C'est en tout cas ce que met en avant leur album commun. Intitulé Like Father, Like Son, il veut montrer le dévouement de Birdman pour son protégé, et la reconnaissance de Lil Wayne pour son patron, mentor et père de substitution.
Tel est le thème du morceau éponyme, Lil Wayne y confesse son admiration pour son protecteur, pendant que l'autre professe avec gravité des leçons de gangstérisme. C'est parfois très creux, comme avec l'introductif "Loyalty". Sur une musique qui évoque celle de Scarface, ce moment, le premier d'une série d'interludes délivrés par un parrain d'opérette, accumule les clichés grotesques sur la loyauté du gang. Mais si Birdman, toujours aussi puant, joue entre deux cris de mouette son numéro habituel de Tartuffe gangsta, Lil Wayne, lui, semble y croire. Il est extatique, il est possédé, il fait preuve d'un enthousiasme juvénile très communicatif.
A vrai dire, on n'entend même que lui, cette sortie ayant pour atout de sortir au sommet de sa carrière, au moment où, entre les volumes 2 et 3 de la série Tha Carter, sur ses multiples apparitions comme sur mixtapes, il est en feu.
C'est un album rempli de tubes, avec tous les avantages d'une œuvre grand public (une production solide de T-Mix avec des contributions de Scott Storch, des invités de première classe comme Rick Ross, Fat Joe, Tha Dogg Pound et Starlito), sans aucune ou presque de ces incartades destinées à contenter toutes les audiences (les morceaux R&B sirupeux, les passages politisés à la "Georgia... Bush" qui, sur Dedication 2, a émoustillé les mormons du rap respectable…).

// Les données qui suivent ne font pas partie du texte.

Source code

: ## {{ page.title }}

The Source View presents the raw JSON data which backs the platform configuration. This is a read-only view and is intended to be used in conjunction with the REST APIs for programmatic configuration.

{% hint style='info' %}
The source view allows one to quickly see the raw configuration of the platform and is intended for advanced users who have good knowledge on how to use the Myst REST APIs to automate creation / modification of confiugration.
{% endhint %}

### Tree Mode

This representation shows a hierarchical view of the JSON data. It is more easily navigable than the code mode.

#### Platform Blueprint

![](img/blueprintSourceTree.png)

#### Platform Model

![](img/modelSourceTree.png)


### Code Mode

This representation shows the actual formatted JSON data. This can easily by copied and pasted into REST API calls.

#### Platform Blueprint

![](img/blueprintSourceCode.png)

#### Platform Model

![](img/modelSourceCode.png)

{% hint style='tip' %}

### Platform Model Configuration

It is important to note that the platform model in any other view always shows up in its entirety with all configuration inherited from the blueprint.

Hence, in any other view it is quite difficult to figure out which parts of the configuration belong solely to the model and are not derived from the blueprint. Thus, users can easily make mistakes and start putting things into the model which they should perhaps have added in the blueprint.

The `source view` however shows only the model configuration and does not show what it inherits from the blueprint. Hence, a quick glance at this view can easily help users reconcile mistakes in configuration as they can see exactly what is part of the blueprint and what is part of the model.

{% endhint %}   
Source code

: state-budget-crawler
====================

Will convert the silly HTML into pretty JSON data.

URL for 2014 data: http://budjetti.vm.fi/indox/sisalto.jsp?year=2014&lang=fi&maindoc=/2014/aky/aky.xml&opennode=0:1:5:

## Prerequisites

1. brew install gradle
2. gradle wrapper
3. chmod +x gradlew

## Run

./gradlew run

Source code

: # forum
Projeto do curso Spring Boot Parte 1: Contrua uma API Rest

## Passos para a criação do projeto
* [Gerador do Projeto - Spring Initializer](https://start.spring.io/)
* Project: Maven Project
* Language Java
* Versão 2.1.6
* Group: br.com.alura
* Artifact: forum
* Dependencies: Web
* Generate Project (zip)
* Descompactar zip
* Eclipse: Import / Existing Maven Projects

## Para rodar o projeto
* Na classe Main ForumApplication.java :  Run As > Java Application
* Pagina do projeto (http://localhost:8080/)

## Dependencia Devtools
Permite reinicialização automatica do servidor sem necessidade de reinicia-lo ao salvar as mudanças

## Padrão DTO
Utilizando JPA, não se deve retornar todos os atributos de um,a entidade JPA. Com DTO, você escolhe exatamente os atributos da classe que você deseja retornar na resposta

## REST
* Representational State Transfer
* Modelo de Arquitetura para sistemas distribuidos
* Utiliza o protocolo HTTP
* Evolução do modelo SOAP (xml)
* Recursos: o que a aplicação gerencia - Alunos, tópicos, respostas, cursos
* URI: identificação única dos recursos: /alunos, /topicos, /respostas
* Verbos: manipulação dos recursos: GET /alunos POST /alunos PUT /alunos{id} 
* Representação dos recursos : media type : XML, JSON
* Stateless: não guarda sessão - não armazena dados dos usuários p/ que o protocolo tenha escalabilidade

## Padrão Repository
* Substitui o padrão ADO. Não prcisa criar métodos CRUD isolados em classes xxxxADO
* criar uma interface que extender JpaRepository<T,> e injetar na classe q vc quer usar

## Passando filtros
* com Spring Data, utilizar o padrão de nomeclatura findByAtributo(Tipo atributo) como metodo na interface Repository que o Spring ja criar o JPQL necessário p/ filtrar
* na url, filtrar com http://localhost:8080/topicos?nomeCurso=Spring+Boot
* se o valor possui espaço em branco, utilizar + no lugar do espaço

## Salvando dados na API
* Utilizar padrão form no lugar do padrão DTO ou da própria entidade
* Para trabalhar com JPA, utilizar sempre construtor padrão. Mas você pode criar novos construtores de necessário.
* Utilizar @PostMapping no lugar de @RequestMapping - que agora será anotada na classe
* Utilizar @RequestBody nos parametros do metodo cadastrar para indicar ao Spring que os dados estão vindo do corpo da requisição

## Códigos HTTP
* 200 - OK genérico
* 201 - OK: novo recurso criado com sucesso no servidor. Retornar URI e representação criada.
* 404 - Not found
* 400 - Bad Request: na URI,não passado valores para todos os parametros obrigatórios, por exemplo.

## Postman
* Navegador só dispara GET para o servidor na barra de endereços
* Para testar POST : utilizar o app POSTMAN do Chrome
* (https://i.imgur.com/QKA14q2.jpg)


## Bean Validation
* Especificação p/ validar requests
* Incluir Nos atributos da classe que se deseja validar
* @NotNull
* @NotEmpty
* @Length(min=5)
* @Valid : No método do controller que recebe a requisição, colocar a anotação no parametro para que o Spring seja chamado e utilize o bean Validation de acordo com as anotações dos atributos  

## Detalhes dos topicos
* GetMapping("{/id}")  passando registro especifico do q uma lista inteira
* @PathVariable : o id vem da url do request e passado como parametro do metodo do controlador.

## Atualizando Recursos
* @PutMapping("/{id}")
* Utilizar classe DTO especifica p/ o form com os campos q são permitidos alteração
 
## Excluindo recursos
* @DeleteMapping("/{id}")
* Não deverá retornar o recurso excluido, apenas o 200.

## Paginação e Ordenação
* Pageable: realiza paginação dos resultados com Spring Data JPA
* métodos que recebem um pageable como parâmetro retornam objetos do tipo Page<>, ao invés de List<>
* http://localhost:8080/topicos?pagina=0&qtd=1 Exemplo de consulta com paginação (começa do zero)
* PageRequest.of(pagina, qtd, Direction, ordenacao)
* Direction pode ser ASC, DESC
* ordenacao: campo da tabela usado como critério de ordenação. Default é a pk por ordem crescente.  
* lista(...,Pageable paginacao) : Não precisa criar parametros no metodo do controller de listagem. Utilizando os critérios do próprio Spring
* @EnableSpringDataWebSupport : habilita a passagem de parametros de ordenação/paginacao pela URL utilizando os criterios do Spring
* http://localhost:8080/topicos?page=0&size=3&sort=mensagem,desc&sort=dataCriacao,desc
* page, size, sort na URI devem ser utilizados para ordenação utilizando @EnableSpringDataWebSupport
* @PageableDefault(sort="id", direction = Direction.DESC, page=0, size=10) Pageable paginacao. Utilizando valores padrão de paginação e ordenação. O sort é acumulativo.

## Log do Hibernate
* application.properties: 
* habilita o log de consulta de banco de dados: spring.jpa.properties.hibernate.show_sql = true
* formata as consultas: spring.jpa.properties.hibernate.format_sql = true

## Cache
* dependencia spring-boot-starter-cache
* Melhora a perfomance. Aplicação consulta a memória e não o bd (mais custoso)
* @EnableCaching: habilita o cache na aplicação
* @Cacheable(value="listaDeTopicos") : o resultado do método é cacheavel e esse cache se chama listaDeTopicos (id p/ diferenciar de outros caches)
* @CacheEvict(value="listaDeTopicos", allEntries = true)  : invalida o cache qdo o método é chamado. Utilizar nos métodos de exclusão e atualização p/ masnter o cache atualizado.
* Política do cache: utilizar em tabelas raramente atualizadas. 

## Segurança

Bien au contraire. Avec ses sons scintillants et entrainants, ses titres enjoués annoncés par les synthés virevoltants du single à succès "Stuntin' Like My Daddy", les orgues fières sur "Over Here Hustlin'" et "All About That", les guitares funky de "1st Key" et "Leather So Soft", la trompette de carnaval de "Know What I’m Doin’", les fausses cordes de "Get That Money", et tout à la fois sur "No More", avec aussi ses thèmes (l'argent, le luxe, le succès, un peu de sexe et la marijuana sur "High" et "Cali Dro"), c'est du vrai Cash Money.
C'est du pur rap sudiste, c'est la vraie musique de la Nouvelle-Orléans, délivrée par son meilleur représentant. Avec une telle constance qu'aujourd'hui, pile entre Tha Carter II et Tha Carter III, et peut-être même au-dessus, Like Father, Like Son mérite un statut de classique, et une place de choix dans la discographie dense et fournie de Lil Wayne.